Which lines run from the line with "下面，我们可以看到一个使用 Java VisualVM" through the line with "Java VisualVM 的一个有趣的优势是我们可以**扩展它来开发新的功能作为插件**。然后我们可以将这些插件添加到" in the entries below? Print them exactly, both ends included, and nothing more.

Stored data:
--- START ---

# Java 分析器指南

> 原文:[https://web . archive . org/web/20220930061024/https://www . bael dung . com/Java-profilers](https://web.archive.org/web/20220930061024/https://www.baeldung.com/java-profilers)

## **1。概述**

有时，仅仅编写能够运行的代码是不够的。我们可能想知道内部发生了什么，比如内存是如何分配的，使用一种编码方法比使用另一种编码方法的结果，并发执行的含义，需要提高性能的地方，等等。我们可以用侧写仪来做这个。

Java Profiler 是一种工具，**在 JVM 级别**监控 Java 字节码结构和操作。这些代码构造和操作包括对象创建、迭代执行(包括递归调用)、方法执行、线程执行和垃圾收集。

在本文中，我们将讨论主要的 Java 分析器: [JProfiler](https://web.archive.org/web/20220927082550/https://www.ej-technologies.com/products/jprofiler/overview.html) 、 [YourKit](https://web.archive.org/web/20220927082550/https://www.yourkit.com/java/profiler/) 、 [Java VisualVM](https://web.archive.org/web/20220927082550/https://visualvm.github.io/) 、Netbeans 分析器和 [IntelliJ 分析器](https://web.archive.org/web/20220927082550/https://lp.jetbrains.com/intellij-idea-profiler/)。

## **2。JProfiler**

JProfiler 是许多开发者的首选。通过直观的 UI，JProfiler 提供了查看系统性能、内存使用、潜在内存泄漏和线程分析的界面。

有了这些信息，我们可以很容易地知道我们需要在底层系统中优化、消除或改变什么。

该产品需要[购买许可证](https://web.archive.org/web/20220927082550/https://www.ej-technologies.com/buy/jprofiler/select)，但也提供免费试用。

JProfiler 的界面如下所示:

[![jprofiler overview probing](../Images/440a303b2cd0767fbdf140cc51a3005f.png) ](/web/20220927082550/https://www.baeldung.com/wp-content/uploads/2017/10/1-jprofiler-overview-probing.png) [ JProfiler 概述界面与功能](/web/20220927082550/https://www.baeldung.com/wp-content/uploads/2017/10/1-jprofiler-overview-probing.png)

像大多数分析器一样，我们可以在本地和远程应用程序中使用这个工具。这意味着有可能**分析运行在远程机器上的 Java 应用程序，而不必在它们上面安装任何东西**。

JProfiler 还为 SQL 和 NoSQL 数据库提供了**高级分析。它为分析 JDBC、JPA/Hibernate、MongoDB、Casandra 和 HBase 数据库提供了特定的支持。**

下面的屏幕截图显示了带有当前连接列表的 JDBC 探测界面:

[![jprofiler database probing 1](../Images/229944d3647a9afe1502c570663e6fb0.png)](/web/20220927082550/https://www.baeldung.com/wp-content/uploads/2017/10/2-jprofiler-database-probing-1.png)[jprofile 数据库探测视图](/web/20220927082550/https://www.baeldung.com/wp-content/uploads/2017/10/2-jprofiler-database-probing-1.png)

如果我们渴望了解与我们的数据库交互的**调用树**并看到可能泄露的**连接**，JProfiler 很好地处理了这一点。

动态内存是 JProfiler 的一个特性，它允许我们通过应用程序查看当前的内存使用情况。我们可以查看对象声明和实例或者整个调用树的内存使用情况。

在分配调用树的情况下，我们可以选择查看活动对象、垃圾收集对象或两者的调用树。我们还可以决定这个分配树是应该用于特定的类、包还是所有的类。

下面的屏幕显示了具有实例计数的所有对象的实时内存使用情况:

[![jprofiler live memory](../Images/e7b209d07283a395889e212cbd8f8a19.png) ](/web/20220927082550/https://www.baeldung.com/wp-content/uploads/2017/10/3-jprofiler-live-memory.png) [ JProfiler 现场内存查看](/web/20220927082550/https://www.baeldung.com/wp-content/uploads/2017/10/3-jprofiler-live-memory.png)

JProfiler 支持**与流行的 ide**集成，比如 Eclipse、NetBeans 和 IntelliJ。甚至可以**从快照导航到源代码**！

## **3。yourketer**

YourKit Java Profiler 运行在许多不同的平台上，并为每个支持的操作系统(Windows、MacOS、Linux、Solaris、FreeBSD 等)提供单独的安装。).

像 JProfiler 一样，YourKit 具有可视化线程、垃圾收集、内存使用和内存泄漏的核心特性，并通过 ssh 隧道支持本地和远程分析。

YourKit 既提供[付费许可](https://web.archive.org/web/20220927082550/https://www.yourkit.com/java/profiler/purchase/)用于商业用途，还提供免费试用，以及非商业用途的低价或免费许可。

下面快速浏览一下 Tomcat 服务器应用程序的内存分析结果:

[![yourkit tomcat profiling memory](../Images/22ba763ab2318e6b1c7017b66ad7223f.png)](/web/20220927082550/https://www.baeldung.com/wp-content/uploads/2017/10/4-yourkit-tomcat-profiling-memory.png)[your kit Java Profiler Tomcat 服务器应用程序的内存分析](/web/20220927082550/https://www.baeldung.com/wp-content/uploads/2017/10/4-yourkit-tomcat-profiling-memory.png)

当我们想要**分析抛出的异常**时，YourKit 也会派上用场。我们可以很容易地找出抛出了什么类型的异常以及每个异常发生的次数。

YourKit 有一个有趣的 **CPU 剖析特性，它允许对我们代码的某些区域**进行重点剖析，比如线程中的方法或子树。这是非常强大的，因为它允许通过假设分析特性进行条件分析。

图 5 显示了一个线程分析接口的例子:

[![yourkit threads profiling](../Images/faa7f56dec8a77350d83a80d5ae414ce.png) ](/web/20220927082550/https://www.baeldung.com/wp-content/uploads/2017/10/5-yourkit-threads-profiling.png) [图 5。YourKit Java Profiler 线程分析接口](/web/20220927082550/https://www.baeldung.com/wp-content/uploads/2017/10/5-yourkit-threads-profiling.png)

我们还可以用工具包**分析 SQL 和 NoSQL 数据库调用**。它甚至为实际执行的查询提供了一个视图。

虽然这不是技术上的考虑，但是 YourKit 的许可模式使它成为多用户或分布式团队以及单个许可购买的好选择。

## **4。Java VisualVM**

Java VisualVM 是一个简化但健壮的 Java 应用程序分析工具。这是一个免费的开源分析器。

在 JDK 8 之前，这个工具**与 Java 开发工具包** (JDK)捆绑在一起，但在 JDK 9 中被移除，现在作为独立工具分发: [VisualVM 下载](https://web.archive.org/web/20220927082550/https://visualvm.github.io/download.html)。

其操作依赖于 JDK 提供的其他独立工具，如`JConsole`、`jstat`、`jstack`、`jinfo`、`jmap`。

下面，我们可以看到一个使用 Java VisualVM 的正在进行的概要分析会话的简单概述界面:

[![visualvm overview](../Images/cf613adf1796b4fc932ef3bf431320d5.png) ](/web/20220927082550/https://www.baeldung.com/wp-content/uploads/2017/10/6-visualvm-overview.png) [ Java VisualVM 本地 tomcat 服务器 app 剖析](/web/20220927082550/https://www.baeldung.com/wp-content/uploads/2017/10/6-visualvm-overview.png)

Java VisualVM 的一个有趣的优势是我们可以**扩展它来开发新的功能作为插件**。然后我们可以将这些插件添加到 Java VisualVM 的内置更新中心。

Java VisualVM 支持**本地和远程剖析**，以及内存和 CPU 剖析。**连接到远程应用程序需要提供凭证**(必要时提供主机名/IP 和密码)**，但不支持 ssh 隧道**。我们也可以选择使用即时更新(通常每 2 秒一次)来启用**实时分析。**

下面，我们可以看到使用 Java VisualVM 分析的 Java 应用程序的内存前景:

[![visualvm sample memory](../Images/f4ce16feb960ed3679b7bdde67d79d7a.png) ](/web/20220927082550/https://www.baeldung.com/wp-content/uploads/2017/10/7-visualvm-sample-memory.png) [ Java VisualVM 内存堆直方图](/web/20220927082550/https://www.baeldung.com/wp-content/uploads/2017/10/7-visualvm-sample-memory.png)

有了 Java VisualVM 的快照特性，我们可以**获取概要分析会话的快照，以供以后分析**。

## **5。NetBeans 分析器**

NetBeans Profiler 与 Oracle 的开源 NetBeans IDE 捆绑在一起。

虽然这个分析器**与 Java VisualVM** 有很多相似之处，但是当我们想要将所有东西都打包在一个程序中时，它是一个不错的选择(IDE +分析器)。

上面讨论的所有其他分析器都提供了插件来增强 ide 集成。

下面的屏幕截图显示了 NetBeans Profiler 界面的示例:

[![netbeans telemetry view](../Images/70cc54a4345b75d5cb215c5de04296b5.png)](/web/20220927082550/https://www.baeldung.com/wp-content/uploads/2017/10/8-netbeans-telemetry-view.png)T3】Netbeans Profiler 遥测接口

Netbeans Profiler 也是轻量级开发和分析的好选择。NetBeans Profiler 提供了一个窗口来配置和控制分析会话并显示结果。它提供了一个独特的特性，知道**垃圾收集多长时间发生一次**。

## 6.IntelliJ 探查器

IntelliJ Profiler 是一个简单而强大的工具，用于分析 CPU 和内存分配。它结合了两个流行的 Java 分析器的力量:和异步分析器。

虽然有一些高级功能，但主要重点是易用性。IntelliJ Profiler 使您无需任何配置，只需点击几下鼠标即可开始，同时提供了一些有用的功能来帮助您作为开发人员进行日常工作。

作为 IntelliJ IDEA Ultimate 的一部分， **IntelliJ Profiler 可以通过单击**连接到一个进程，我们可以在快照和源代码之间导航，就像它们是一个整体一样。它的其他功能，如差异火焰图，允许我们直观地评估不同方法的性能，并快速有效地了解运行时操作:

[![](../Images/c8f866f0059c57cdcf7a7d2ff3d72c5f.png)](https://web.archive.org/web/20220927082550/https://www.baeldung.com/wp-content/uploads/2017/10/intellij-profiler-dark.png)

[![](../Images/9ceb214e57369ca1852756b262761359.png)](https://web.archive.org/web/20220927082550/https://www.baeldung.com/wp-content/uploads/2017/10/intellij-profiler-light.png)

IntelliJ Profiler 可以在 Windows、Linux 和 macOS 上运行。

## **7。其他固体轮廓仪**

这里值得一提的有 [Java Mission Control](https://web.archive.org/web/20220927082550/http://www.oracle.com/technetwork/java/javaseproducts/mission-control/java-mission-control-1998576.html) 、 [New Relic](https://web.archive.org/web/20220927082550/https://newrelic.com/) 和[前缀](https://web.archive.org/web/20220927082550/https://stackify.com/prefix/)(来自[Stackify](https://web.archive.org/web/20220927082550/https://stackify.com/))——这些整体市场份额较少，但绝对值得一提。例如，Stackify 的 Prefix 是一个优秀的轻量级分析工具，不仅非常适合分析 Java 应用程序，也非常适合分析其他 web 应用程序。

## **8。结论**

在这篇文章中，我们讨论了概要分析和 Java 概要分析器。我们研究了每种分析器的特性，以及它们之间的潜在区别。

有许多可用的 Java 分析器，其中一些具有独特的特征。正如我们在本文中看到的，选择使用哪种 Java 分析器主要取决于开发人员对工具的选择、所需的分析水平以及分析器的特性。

--- END ---

RESULT OF THIS EXERCISE:
下面，我们可以看到一个使用 Java VisualVM 的正在进行的概要分析会话的简单概述界面:

[![visualvm overview](../Images/cf613adf1796b4fc932ef3bf431320d5.png) ](/web/20220927082550/https://www.baeldung.com/wp-content/uploads/2017/10/6-visualvm-overview.png) [ Java VisualVM 本地 tomcat 服务器 app 剖析](/web/20220927082550/https://www.baeldung.com/wp-content/uploads/2017/10/6-visualvm-overview.png)

Java VisualVM 的一个有趣的优势是我们可以**扩展它来开发新的功能作为插件**。然后我们可以将这些插件添加到 Java VisualVM 的内置更新中心。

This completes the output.